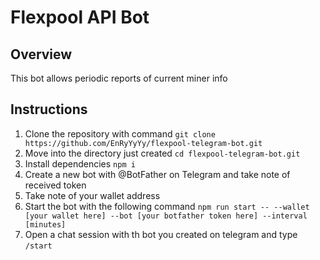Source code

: # Flexpool API Bot

## Overview

This bot allows periodic reports of current miner info

## Instructions

1. Clone the repository with command
   `git clone https://github.com/EnRyYyYy/flexpool-telegram-bot.git`
2. Move into the directory just created
   `cd flexpool-telegram-bot.git`
3. Install dependencies
   `npm i`
4. Create a new bot with @BotFather on Telegram and take note of received token
5. Take note of your wallet address
6. Start the bot with the following command
   `npm run start -- --wallet [your wallet here] --bot [your botfather token here] --interval [minutes]`
7. Open a chat session with th bot you created on telegram and type
   `/start`
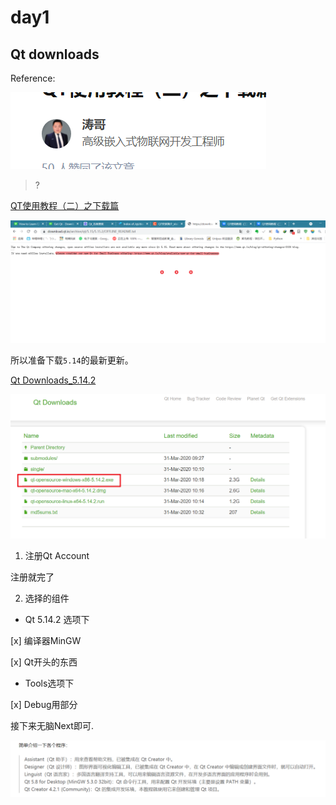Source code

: # day1

## Qt downloads

Reference:

![](assets/markdown-img-paste-2021071911242519.png)

> ?

[QT使用教程（二）之下载篇](https://zhuanlan.zhihu.com/p/121667682)


![](assets/markdown-img-paste-20210719112949583.png)

所以准备下载`5.14`的最新更新。

[Qt Downloads_5.14.2](https://download.qt.io/archive/qt/5.14/5.14.2/)


![](assets/markdown-img-paste-20210719115931679.png)

1. 注册Qt Account

注册就完了

2. 选择的组件

- Qt 5.14.2 选项下

[x] 编译器MinGW

[x] Qt开头的东西

- Tools选项下

[x] Debug用部分

接下来无脑Next即可.

![](assets/markdown-img-paste-20210719115759288.png)

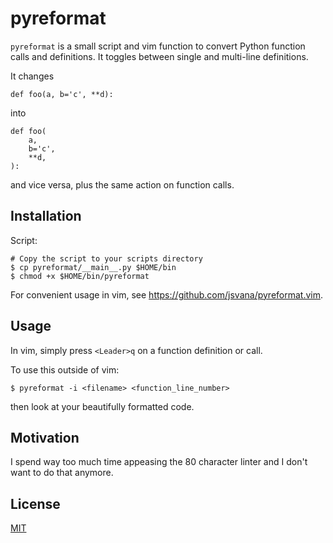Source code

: # pyreformat

`pyreformat` is a small script and vim function to convert Python function calls and definitions. It toggles between single and multi-line definitions.

It changes

    def foo(a, b='c', **d):

into

    def foo(
        a,
        b='c',
        **d,
    ):

and vice versa, plus the same action on function calls.

## Installation

Script:

    # Copy the script to your scripts directory
    $ cp pyreformat/__main__.py $HOME/bin
    $ chmod +x $HOME/bin/pyreformat

For convenient usage in vim, see https://github.com/jsvana/pyreformat.vim.

## Usage

In vim, simply press `<Leader>q` on a function definition or call.

To use this outside of vim:

    $ pyreformat -i <filename> <function_line_number>

then look at your beautifully formatted code.

## Motivation

I spend way too much time appeasing the 80 character linter and I don't want to do that anymore.

## License

[MIT](LICENSE)
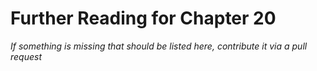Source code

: # Further Reading for Chapter 20
*If something is missing that should be listed here, contribute it via a pull request*

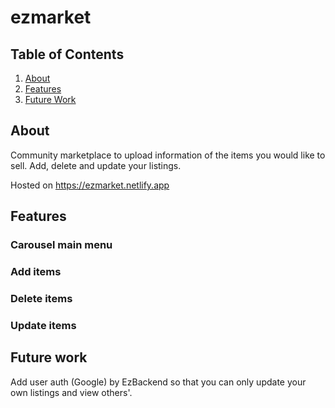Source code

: # ezmarket

## Table of Contents

1. [About](#about)
2. [Features](#features)
3. [Future Work](#future-work)

## About

Community marketplace to upload information of the items you would like to sell. Add, delete and update your listings.

Hosted on <a>https://ezmarket.netlify.app</a>

## Features

### Carousel main menu

### Add items

### Delete items

### Update items

<!-- ![react](./assets/react.png)

Validation of inputs also occurs for the frontend:

![reactValid](./assets/reactValid.png)

![reactValidAlert](./assets/reactValidAlert.png)  -->

## Future work

Add user auth (Google) by EzBackend so that you can only update your own listings and view others'.
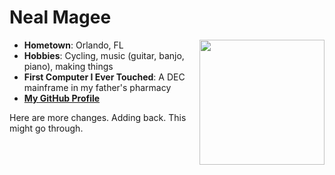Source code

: # Neal Magee

<img src="https://avatars.githubusercontent.com/u/699798?v=4" align="right" style="float:right; width:200px;" />

- **Hometown**: Orlando, FL
- **Hobbies**: Cycling, music (guitar, banjo, piano), making things
- **First Computer I Ever Touched**: A DEC mainframe in my father's pharmacy
- [**My GitHub Profile**](https://github.com/nmagee/)

Here are more changes. Adding back. This might go through.
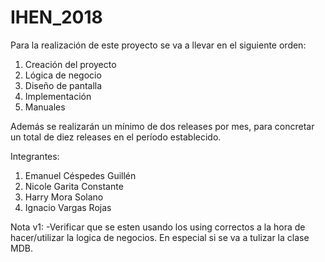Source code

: # IHEN_2018

Para la realización de este proyecto se va a llevar en el siguiente orden:

1. Creación del proyecto
2. Lógica de negocio
3. Diseño de pantalla
4. Implementación
5. Manuales

Además se realizarán un mínimo de dos releases por mes, para concretar un total de diez releases en el período establecido.

Integrantes: 

1. Emanuel Céspedes Guillén
2. Nicole Garita Constante
3. Harry Mora Solano
4. Ignacio Vargas Rojas

Nota v1:
-Verificar que se esten usando los using correctos a la hora de hacer/utilizar la logica de negocios. En especial si se va a tulizar la clase MDB.

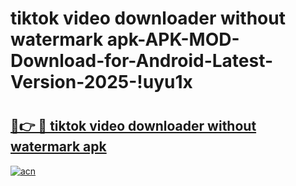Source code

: # tiktok video downloader without watermark apk-APK-MOD-Download-for-Android-Latest-Version-2025-!uyu1x

# <h2><a href="https://v8vy5r.esa.edu.pl?title=tiktok_video_downloader_without_watermark_apk&ref=uyu1x">🔗👉 🔴 tiktok video downloader without watermark apk</a></h2>

[![acn](https://github.com/user-attachments/assets/0f9c940e-d8b0-45ae-aac7-cd30a18b3e1c)](https://v8vy5r.esa.edu.pl?title=tiktok_video_downloader_without_watermark_apk&ref=uyu1x)

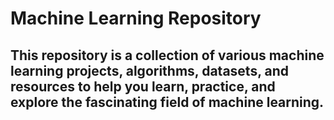 # Machine Learning Repository
## This repository is a collection of various machine learning projects, algorithms, datasets, and resources to help you learn, practice, and explore the fascinating field of machine learning.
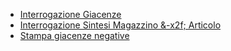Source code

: - [Interrogazione Giacenze](Sorgenti/MB/DOC_OGG/P_GMQU01)
- [Interrogazione Sintesi Magazzino &-x2f; Articolo](Sorgenti/MB/DOC_OGG/P_GMSI01)
- [Stampa giacenze negative](Sorgenti/MB/DOC_OGG/P_GMQU60)
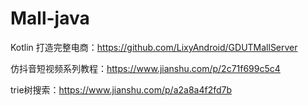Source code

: # Mall-java


Kotlin 打造完整电商：https://github.com/LixyAndroid/GDUTMallServer

仿抖音短视频系列教程：https://www.jianshu.com/p/2c71f699c5c4

trie树搜索：https://www.jianshu.com/p/a2a8a4f2fd7b
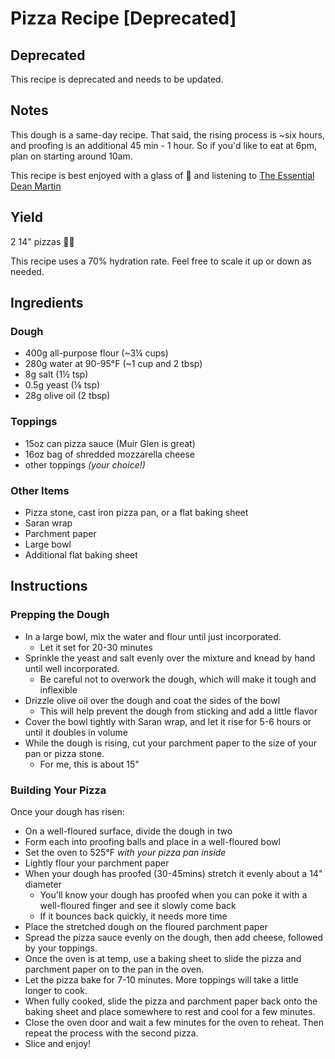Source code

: # Pizza Recipe [Deprecated]

## Deprecated

This recipe is deprecated and needs to be updated.

## Notes

This dough is a same-day recipe. That said, the rising process is ~six hours,
 and proofing is an additional 45 min - 1 hour. So if you'd like to eat at 6pm,
 plan on starting around 10am.

This recipe is best enjoyed with a glass of 🍷 and listening to [The Essential Dean Martin](https://open.spotify.com/album/3bCD76GPTntFdGOT6KXgO3?si=VgVYvviJQBOAQslVoZQsoA)

## Yield

2 14" pizzas 🍕🍕

This recipe uses a 70% hydration rate. Feel free to scale it up or down as needed.

## Ingredients

### Dough

* 400g all-purpose flour (~3¼ cups)
* 280g water at 90-95°F (~1 cup and 2 tbsp)
* 8g salt (1½ tsp)
* 0.5g yeast (⅛ tsp)
* 28g olive oil (2 tbsp)

### Toppings

* 15oz can pizza sauce (Muir Glen is great)
* 16oz bag of shredded mozzarella cheese
* other toppings *(your choice!)*

### Other Items

* Pizza stone, cast iron pizza pan, or a flat baking sheet
* Saran wrap
* Parchment paper
* Large bowl
* Additional flat baking sheet

## Instructions

### Prepping the Dough

* In a large bowl, mix the water and flour until just incorporated.
  * Let it set for 20-30 minutes
* Sprinkle the yeast and salt evenly over the mixture and knead by hand until well incorporated.
  * Be careful not to overwork the dough, which will make it tough and inflexible
* Drizzle olive oil over the dough and coat the sides of the bowl
  * This will help prevent the dough from sticking and add a little flavor
* Cover the bowl tightly with Saran wrap, and let it rise for 5-6 hours or until it doubles in volume
* While the dough is rising, cut your parchment paper to the size of your pan or pizza stone.
  * For me, this is about 15"

### Building Your Pizza

Once your dough has risen:

* On a well-floured surface, divide the dough in two
* Form each into proofing balls and place in a well-floured bowl
* Set the oven to 525°F _with your pizza pan inside_
* Lightly flour your parchment paper
* When your dough has proofed (30-45mins) stretch it evenly about a 14" diameter
  * You'll know your dough has proofed when you can poke it with a well-floured finger and see it slowly come back
  * If it bounces back quickly, it needs more time
* Place the stretched dough on the floured parchment paper
* Spread the pizza sauce evenly on the dough, then add cheese, followed by your toppings.
* Once the oven is at temp, use a baking sheet to slide the pizza and parchment paper on to the pan in the oven.
* Let the pizza bake for 7-10 minutes. More toppings will take a little longer to cook.
* When fully cooked, slide the pizza and parchment paper back onto the baking sheet and  place somewhere to rest and cool for a few minutes.
* Close the oven door and wait a few minutes for the oven to reheat. Then repeat the process with the second pizza.
* Slice and enjoy!
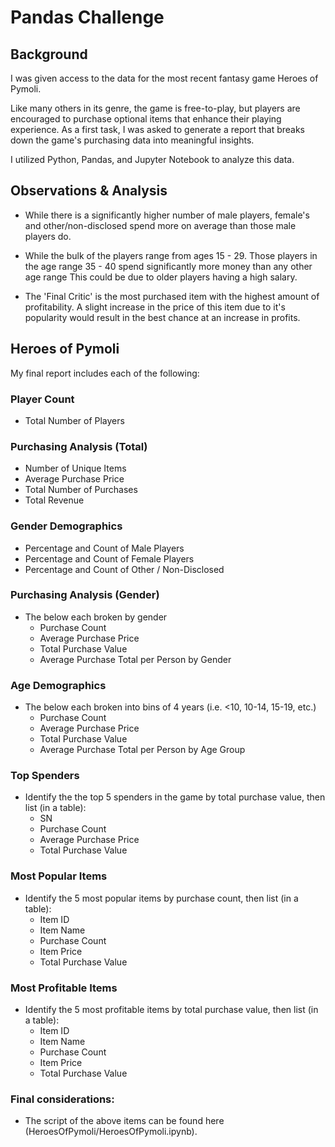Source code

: # Pandas Challenge

## Background

I was given access to the data for the most recent fantasy game Heroes of Pymoli.

Like many others in its genre, the game is free-to-play, but players are encouraged to purchase optional items that enhance their playing experience. As a first task, I was asked to generate a report that breaks down the game's purchasing data into meaningful insights.

I utilized Python, Pandas, and Jupyter Notebook to analyze this data.

## Observations & Analysis
* While there is a significantly higher number of male players, female's and other/non-disclosed spend more on average than those male players do.

* While the bulk of the players range from ages 15 - 29. Those players in the age range 35 - 40 spend significantly more money than any other age range This could be due to older players having a high salary.

* The 'Final Critic' is the most purchased item with the highest amount of profitability. A slight increase in the price of this item due to it's popularity would result in the best chance at an increase in profits.

## Heroes of Pymoli

My final report includes each of the following:

### Player Count

* Total Number of Players

### Purchasing Analysis (Total)

* Number of Unique Items
* Average Purchase Price
* Total Number of Purchases
* Total Revenue

### Gender Demographics

* Percentage and Count of Male Players
* Percentage and Count of Female Players
* Percentage and Count of Other / Non-Disclosed

### Purchasing Analysis (Gender)

* The below each broken by gender
  * Purchase Count
  * Average Purchase Price
  * Total Purchase Value
  * Average Purchase Total per Person by Gender

### Age Demographics

* The below each broken into bins of 4 years (i.e. &lt;10, 10-14, 15-19, etc.)
  * Purchase Count
  * Average Purchase Price
  * Total Purchase Value
  * Average Purchase Total per Person by Age Group

### Top Spenders

* Identify the the top 5 spenders in the game by total purchase value, then list (in a table):
  * SN
  * Purchase Count
  * Average Purchase Price
  * Total Purchase Value

### Most Popular Items

* Identify the 5 most popular items by purchase count, then list (in a table):
  * Item ID
  * Item Name
  * Purchase Count
  * Item Price
  * Total Purchase Value

### Most Profitable Items

* Identify the 5 most profitable items by total purchase value, then list (in a table):
  * Item ID
  * Item Name
  * Purchase Count
  * Item Price
  * Total Purchase Value

### Final considerations:

* The script of the above items can be found here (HeroesOfPymoli/HeroesOfPymoli.ipynb).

· · · · · · ·

* _What the task requires_: Looking at each line of the records, count the ones where the word "token" appears, and report only the count.

* _Response_: 2